Paddington Bear: Liberalism and the Foreign Subject

CLUGG Meeting Report 

In a week where issues around immigration and borders are so high up the news agenda, our guest speaker’s talk on Paddington Bear could scarcely have been more timely.

CLUGG is the acronym for the Children’s Literature Unit Graduate Group, and meets around once a fortnight during term-time. It’s a space where postgraduates and staff can discuss and get feedback on work-in-progress or share interesting research or ideas; it’s also an opportunity for exchanging knowledge and learning from other disciplines and organisations.

On 26 January, Dr Kyle Grayson, a senior lecturer in international politics at the University of Newcastle, who specialises in popular culture and world politics, visited CLUGG to present some of his research on liberalism and the foreign subject in Michael Bond’s A Bear Called Paddington.

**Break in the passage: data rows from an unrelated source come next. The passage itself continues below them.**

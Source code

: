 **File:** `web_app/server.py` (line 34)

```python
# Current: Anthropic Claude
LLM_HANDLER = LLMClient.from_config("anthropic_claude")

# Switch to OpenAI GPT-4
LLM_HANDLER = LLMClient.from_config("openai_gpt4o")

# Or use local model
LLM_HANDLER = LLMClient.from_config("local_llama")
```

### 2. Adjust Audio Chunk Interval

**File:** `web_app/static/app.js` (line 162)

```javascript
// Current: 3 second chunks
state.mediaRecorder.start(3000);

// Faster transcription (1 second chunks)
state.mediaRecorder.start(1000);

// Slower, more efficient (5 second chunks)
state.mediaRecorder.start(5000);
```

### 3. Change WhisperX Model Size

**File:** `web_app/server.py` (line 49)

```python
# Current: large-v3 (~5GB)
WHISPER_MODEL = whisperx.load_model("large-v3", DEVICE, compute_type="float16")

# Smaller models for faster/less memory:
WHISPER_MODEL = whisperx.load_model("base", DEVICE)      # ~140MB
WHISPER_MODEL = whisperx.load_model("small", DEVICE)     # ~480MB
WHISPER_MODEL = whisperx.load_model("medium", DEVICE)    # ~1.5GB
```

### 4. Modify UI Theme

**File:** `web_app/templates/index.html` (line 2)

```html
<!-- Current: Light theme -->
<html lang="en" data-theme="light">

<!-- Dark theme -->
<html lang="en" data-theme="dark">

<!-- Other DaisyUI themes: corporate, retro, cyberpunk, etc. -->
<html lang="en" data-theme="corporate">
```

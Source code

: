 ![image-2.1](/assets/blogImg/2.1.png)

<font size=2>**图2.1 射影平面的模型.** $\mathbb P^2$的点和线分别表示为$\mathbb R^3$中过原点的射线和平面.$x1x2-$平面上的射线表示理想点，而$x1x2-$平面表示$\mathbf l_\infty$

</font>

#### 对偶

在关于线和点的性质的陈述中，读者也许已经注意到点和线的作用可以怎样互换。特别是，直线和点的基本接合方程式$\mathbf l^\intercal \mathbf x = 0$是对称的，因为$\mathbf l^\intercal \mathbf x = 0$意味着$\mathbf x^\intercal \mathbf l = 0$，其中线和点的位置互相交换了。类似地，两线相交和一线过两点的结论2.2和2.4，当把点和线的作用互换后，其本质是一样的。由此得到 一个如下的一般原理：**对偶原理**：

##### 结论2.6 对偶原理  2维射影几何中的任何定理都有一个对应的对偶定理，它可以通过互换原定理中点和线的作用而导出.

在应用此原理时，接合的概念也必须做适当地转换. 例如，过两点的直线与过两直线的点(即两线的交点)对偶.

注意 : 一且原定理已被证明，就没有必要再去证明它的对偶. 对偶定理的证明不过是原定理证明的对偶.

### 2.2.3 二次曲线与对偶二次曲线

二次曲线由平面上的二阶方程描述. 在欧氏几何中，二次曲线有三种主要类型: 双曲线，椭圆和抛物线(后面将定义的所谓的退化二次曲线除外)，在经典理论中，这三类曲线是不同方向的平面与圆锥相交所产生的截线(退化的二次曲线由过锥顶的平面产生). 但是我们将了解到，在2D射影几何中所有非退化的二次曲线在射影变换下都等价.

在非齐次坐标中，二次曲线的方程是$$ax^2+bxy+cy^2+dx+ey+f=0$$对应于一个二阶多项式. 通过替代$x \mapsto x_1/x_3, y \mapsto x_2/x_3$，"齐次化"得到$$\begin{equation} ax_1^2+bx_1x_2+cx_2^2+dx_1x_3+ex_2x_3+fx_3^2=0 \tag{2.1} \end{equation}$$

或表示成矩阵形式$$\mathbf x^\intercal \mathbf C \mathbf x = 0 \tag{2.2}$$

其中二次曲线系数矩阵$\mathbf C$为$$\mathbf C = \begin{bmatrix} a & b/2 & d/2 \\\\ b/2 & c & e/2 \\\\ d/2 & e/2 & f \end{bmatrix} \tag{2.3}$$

It was fascinating from a children’s literature perspective to hear how a scholar from another discipline – politics – approached and analysed this classic British children’s book which tells the story of a marmalade-loving bear from ‘Darkest Peru’ who settles in London.

Kyle explained that he’d first become drawn to the text when he was reading it to his daughter, and its relevance to world politics leapt out at him. He shared a little of his thinking around how Paddington, as an immigrant in a supposedly liberal society, illustrates the tensions and ambivalence in such a society, as well as the precarious position the ‘different’ or ‘other’ character finds himself in. As Kyle said, you don’t get much more ‘other’ than a bear.

He spoke about how Paddington got his name – from the railway station where he met the Browns, who took him home to live with them – because his Peruvian name would be too difficult to understand (an experience that will be familiar to many from non-Anglophone cultures) and explored the challenges faced by Paddington in settling in to a strange land.

In the discussion that followed the interesting presentation, topics ranged from the recent Paddington film – which most of us felt heavily underlined the political messages that were perhaps more subtly dealt with in the book – to the importance of remembering that Paddington, as a child and a refugee, should have had rights rather than having to rely on the Brown family’s good will.

Inevitably, however, the discussion turned to the relevance of Paddington to the current geopolitical situation and West’s response to the refugee crisis caused by conflict in Syria and elsewhere. This led to people sharing ideas about how children’s literature can and does reflect and potentially influence attitudes and values around such issues.

We also discussed other books written for children that involve borders, whether they be between countries or, indeed, between ‘real’ and other worlds.

Thanks to Kyle for coming along to CLUGG and sharing his thoughts – and listening to patiently to ours – and we hope to see him again.